30 de dezembro de 2011

prece


"(...) que a arte nos aponte uma resposta, mesmo que ela não saiba (...)"

29 de dezembro de 2011

aqui


São onze da noite. Os pingos grossos de chuva repicam sobre as folhas da jabuticabeira do quintal. À tarde, o sol rebenta as nuvens num calor implacável e ausente de brisa, espaventando a gente para dentro das casas, onde a sombra e os pisos de pedra trazem refresco e refúgio para o torpor de dezembro. No meio do dia, as mulheres se abanam com fraldas de pano, filhos mais velhos jogando gude no terreiro, os menores ao colo, a espera do leite do peito, dorminhocos no balançar dos quadris de suas mães. Vez ou outra um peão cruza a estrada de terra, sujeito preguiçoso meneando “boa tarde” com o rosto coberto de suor. Aqui, não há muita brisa para fazer dançar as folhas das goiabeiras, os cabelos compridos das moças e os chapéus de palha dos velhos. Mas, o que falta de vento sobra em água, porque o córrego trespassa a pinguela antiga de madeira, caudaloso de chuva, escuro, espesso de barro e fértil de peixe. 

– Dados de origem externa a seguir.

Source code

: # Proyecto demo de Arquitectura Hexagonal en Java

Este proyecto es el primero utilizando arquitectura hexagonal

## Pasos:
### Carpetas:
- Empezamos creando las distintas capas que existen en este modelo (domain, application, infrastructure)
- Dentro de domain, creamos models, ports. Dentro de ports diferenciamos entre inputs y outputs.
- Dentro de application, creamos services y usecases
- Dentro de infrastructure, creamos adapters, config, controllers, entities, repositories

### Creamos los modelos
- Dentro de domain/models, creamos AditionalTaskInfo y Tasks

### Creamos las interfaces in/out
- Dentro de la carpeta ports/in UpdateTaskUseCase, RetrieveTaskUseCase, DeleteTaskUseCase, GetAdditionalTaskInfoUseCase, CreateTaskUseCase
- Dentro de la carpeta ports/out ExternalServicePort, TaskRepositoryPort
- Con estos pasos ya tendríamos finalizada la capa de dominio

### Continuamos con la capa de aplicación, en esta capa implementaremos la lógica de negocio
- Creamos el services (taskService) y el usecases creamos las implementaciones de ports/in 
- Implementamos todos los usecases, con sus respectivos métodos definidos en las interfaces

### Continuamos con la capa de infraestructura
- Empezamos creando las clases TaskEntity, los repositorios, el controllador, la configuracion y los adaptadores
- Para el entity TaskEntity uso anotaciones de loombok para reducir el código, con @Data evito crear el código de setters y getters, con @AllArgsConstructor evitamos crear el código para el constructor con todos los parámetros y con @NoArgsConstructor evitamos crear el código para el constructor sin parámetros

No verão, o céu vira chumbo todo dia, antes do cair da noite, e as nuvens pesadas desabam sobre a terra, tingindo o pasto de verde e enchendo as várzeas; as madrugadas são frescas e têm cheiro de umidade, dos sumos que o solo libera depois do temporal. Quando cessa o ruído da chuva, os vaga-lumes vêm acender a noite com o seu baile de pisca-piscas; eles valsam sobre o canavial e a plantação gotejante de arroz, enchendo de brilho os olhos da criançada. Aqui, a gente vai dormir com as janelas abertas e os ouvidos embalados pela música soporífera dos grilos e as batidas ritmadas dos sapos-martelo que moram no açude. Às vezes, um galo canta solitário ou um cachorro late para a escuridão e, na alvorada rósea, os bezerros mugindo de fome avisam que é hora do café. 

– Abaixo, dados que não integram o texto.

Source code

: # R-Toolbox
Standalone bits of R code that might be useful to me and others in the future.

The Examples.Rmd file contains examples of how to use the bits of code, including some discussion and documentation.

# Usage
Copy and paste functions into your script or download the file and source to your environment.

No inverno, o curral amanhece molhado de sereno e o ar frio e limpo entra pelos pulmões, desentupindo vias, preenchendo veias e faxinando a memória. É em julho que o céu tem mais estrelas e a lua fica mais perto das mãos, grande, gorda e silente. À noite, o saibro reflete o luar, e o chão parece salpicado de brilhantes. Mate com leite morno aconchegam as almas de manhã e, juntos, os meninos esquentam as mãos diante das brasas adormecidas do fogão a lenha. As galinhas vão dormir ainda mais cedo, empoleiradas corpo a corpo, e os cachorros se enroscam junto aos portões, respondendo de vez em quando a um latido distante. Aqui, quando faz frio, o verde dá adeus aos morros e a paisagem se reveste de marrom tostado, um bege sedento, com galhos retorcidos e carrapichos teimosos. 

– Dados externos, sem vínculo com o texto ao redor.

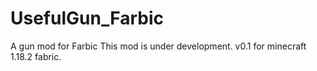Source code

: # UsefulGun_Farbic
A gun mod for Farbic
This mod is under development.
v0.1 for minecraft 1.18.2 fabric.
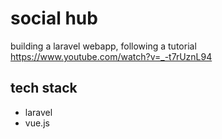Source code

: # social hub

building a laravel webapp, following a tutorial https://www.youtube.com/watch?v=_-t7rUznL94


## tech stack

- laravel
- vue.js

Nessa terra, adoçante, saladinhas e sopa instantânea não têm vez, e a gente almoça e janta como se a boa forma exibida no calçadão não fosse importante porque, de fato, relevantes são a canjiquinha com costela de porco, a banana frita e a raspa de arroz. Ninguém sente embaraço pelos dentes cheios de fiapos de manga e a língua roxa de jamelão, e as unhas manchadas de barro e os bichos-de-pé não levam dama alguma ao desespero até porque, aqui, dondoca vira ração de muriçoca. Quem vive aqui ou vem para cá fala um dialeto próprio, com direito a gongolo, embornal, arenga, manguaça, escambau, cocoruto, cambito, tiquim, quede, bago, garapa, encangado, lavagem, debulhar, aporrinhar, arregar, coarar e fiofó. Capiau é o mesmo que caipira, e matuto que se preza compreende cada vocábulo desses sem precisar do Aurélio para Bocós Iniciantes. 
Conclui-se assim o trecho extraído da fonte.